─── Records for processing ───

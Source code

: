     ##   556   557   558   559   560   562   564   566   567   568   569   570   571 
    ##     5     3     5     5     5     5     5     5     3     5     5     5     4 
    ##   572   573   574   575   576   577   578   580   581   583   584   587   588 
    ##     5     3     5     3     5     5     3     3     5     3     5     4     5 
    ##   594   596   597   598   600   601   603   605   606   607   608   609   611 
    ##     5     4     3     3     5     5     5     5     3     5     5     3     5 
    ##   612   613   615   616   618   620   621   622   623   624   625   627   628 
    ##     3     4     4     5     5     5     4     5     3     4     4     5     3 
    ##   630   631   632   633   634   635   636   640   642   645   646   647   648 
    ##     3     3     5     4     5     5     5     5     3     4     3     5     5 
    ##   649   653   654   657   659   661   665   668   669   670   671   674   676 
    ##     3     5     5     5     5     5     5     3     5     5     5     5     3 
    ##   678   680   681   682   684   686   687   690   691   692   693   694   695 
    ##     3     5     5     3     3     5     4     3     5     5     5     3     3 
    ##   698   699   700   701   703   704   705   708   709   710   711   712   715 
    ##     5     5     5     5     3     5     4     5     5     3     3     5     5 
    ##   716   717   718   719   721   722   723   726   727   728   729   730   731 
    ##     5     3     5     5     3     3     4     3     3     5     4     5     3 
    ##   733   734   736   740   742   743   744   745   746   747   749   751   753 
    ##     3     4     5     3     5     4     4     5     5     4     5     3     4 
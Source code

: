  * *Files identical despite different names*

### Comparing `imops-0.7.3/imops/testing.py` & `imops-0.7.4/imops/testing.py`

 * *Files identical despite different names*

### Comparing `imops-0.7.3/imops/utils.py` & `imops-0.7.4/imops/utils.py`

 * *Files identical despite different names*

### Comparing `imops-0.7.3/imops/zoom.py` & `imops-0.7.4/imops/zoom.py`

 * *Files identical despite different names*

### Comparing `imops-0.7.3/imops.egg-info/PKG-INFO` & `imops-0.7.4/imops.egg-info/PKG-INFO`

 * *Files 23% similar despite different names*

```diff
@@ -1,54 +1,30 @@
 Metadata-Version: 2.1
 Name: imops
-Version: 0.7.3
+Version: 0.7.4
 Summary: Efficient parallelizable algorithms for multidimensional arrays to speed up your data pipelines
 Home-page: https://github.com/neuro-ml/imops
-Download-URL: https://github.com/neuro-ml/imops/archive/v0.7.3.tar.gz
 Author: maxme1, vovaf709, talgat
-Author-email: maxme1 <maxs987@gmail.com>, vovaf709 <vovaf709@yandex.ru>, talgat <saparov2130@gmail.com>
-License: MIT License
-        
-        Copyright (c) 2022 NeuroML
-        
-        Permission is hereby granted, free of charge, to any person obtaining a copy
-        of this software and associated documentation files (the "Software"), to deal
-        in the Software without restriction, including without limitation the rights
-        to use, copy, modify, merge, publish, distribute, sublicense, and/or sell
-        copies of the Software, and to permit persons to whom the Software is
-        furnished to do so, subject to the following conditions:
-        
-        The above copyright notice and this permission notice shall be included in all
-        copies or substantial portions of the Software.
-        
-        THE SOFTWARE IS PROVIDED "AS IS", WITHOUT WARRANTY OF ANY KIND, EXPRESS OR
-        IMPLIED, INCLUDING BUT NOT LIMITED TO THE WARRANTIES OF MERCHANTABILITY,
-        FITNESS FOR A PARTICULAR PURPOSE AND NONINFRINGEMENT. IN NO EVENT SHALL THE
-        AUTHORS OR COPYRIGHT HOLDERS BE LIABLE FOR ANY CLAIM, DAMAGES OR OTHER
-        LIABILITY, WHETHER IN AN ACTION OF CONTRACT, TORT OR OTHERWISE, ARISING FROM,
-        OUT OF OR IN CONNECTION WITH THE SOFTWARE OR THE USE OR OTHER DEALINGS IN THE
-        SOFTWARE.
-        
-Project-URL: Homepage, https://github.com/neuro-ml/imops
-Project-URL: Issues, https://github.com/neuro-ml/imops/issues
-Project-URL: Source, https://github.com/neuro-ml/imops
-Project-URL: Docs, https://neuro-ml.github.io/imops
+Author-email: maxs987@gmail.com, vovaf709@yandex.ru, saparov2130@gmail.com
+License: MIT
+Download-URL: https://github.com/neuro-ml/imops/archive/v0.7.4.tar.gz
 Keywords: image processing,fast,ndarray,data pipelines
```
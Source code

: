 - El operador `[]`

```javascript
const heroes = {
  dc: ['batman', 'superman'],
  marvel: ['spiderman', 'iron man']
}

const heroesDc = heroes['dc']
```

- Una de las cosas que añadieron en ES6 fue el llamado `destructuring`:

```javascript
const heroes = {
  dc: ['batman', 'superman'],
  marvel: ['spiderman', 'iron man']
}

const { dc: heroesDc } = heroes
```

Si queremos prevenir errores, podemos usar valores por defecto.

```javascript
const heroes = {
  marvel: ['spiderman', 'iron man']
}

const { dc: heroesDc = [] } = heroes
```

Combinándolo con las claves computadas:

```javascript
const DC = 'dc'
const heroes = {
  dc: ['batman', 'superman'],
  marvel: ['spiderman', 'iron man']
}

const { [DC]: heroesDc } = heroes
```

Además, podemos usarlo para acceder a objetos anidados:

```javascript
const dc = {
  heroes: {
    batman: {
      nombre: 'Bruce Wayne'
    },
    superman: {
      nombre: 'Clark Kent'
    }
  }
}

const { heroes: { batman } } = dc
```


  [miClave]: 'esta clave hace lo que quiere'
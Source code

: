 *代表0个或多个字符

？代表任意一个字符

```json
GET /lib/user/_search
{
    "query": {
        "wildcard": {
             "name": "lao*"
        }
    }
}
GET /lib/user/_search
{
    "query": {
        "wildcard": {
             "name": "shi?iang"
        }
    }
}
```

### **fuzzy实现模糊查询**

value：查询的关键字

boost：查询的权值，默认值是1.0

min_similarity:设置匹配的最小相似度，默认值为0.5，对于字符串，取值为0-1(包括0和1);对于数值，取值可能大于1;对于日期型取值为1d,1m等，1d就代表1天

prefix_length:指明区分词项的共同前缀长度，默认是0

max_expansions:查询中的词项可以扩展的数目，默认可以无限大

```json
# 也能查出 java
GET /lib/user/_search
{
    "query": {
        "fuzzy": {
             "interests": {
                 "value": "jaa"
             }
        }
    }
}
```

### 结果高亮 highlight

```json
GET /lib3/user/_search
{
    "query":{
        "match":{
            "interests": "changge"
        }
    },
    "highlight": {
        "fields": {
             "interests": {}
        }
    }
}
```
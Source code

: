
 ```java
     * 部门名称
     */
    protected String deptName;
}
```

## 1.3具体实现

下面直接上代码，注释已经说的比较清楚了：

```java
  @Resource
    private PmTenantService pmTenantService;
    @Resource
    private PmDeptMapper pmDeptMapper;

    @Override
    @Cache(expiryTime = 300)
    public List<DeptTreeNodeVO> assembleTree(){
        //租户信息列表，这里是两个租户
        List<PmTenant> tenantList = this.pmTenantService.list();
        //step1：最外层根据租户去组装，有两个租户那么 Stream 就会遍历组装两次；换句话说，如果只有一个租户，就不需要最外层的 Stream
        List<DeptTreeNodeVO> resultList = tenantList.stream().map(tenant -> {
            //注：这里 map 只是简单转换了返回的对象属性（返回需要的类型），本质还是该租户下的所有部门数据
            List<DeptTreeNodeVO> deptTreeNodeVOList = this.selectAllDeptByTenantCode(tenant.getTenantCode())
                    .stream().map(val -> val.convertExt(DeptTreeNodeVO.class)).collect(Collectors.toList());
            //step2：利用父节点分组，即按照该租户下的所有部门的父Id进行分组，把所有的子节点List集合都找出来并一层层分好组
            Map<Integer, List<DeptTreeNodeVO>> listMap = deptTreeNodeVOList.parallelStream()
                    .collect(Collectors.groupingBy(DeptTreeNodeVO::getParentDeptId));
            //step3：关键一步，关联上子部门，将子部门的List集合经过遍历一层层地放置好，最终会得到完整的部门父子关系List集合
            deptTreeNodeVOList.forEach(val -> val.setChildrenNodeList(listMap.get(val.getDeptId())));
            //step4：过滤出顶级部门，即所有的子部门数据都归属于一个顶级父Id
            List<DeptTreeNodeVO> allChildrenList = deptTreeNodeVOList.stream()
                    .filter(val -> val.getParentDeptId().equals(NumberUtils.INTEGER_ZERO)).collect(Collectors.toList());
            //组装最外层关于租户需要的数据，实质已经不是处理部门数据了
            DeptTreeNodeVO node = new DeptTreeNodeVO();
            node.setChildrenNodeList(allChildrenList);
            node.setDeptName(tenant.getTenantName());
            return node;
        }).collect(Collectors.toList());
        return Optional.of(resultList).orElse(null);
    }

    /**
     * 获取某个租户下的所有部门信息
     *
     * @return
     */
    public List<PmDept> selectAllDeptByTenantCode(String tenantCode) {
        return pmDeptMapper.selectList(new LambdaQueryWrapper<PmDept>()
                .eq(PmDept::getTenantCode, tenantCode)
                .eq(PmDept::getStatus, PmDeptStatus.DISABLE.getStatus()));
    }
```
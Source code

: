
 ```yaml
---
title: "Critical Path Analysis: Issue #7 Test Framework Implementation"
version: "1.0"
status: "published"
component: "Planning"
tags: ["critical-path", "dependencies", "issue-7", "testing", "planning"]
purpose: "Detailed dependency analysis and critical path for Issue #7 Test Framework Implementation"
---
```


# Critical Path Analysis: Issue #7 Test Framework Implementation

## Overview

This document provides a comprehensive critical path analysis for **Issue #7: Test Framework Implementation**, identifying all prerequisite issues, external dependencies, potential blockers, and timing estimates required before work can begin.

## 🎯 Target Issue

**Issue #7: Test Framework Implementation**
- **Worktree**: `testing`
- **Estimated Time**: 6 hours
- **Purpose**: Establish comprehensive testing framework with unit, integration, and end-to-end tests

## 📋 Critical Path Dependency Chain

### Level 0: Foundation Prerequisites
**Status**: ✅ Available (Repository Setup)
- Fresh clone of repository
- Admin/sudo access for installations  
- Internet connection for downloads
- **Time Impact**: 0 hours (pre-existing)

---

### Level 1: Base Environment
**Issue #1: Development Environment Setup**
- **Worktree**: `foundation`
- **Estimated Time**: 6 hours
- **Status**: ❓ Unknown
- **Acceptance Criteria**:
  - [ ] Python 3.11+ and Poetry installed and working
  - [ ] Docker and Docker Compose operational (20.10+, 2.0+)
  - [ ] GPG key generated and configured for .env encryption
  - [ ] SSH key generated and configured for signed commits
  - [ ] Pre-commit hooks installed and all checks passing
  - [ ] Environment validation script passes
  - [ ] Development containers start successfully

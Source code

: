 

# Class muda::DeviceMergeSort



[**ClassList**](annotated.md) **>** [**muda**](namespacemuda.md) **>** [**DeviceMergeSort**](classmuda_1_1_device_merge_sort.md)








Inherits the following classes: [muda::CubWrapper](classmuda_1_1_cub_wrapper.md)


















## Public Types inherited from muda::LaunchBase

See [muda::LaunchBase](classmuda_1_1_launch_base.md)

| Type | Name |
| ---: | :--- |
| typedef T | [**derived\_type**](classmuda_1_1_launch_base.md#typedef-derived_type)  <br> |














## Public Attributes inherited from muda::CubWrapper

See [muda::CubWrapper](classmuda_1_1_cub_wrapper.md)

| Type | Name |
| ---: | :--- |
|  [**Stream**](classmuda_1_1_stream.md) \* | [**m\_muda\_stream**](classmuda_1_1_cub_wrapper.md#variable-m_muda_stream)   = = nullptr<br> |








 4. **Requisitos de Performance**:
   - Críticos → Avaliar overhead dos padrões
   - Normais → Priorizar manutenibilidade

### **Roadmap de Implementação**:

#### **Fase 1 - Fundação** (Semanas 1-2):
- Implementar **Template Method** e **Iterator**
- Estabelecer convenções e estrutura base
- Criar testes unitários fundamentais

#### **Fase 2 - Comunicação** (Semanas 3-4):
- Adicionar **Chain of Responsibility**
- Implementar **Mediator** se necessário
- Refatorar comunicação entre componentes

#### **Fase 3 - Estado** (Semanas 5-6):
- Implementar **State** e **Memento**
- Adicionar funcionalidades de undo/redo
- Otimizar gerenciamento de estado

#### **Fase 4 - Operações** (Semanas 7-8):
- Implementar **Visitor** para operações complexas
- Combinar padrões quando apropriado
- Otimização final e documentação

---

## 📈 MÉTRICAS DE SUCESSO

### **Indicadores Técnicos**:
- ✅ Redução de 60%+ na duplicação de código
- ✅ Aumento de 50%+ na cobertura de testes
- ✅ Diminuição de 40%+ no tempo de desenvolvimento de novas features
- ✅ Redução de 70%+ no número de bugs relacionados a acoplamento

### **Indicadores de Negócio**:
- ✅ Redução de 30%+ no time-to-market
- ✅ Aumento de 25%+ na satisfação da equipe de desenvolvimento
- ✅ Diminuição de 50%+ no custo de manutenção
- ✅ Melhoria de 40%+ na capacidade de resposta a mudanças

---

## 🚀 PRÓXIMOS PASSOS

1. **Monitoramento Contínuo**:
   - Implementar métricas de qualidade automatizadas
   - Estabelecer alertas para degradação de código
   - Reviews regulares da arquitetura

───

*The task*. Since only part of the listing is wanted, copy exactly the lines from the one holding "- [ ] Development" to the one holding "- ✅ Redução de 30%+ no time-to-market", both included.

*Response to this task*.
  - [ ] Development containers start successfully

Source code

: 

# Class muda::DeviceMergeSort



[**ClassList**](annotated.md) **>** [**muda**](namespacemuda.md) **>** [**DeviceMergeSort**](classmuda_1_1_device_merge_sort.md)








Inherits the following classes: [muda::CubWrapper](classmuda_1_1_cub_wrapper.md)


















## Public Types inherited from muda::LaunchBase

See [muda::LaunchBase](classmuda_1_1_launch_base.md)

| Type | Name |
| ---: | :--- |
| typedef T | [**derived\_type**](classmuda_1_1_launch_base.md#typedef-derived_type)  <br> |














## Public Attributes inherited from muda::CubWrapper

See [muda::CubWrapper](classmuda_1_1_cub_wrapper.md)

| Type | Name |
| ---: | :--- |
|  [**Stream**](classmuda_1_1_stream.md) \* | [**m\_muda\_stream**](classmuda_1_1_cub_wrapper.md#variable-m_muda_stream)   = = nullptr<br> |








 4. **Requisitos de Performance**:
   - Críticos → Avaliar overhead dos padrões
   - Normais → Priorizar manutenibilidade

### **Roadmap de Implementação**:

#### **Fase 1 - Fundação** (Semanas 1-2):
- Implementar **Template Method** e **Iterator**
- Estabelecer convenções e estrutura base
- Criar testes unitários fundamentais

#### **Fase 2 - Comunicação** (Semanas 3-4):
- Adicionar **Chain of Responsibility**
- Implementar **Mediator** se necessário
- Refatorar comunicação entre componentes

#### **Fase 3 - Estado** (Semanas 5-6):
- Implementar **State** e **Memento**
- Adicionar funcionalidades de undo/redo
- Otimizar gerenciamento de estado

#### **Fase 4 - Operações** (Semanas 7-8):
- Implementar **Visitor** para operações complexas
- Combinar padrões quando apropriado
- Otimização final e documentação

---

## 📈 MÉTRICAS DE SUCESSO

### **Indicadores Técnicos**:
- ✅ Redução de 60%+ na duplicação de código
- ✅ Aumento de 50%+ na cobertura de testes
- ✅ Diminuição de 40%+ no tempo de desenvolvimento de novas features
- ✅ Redução de 70%+ no número de bugs relacionados a acoplamento

### **Indicadores de Negócio**:
- ✅ Redução de 30%+ no time-to-market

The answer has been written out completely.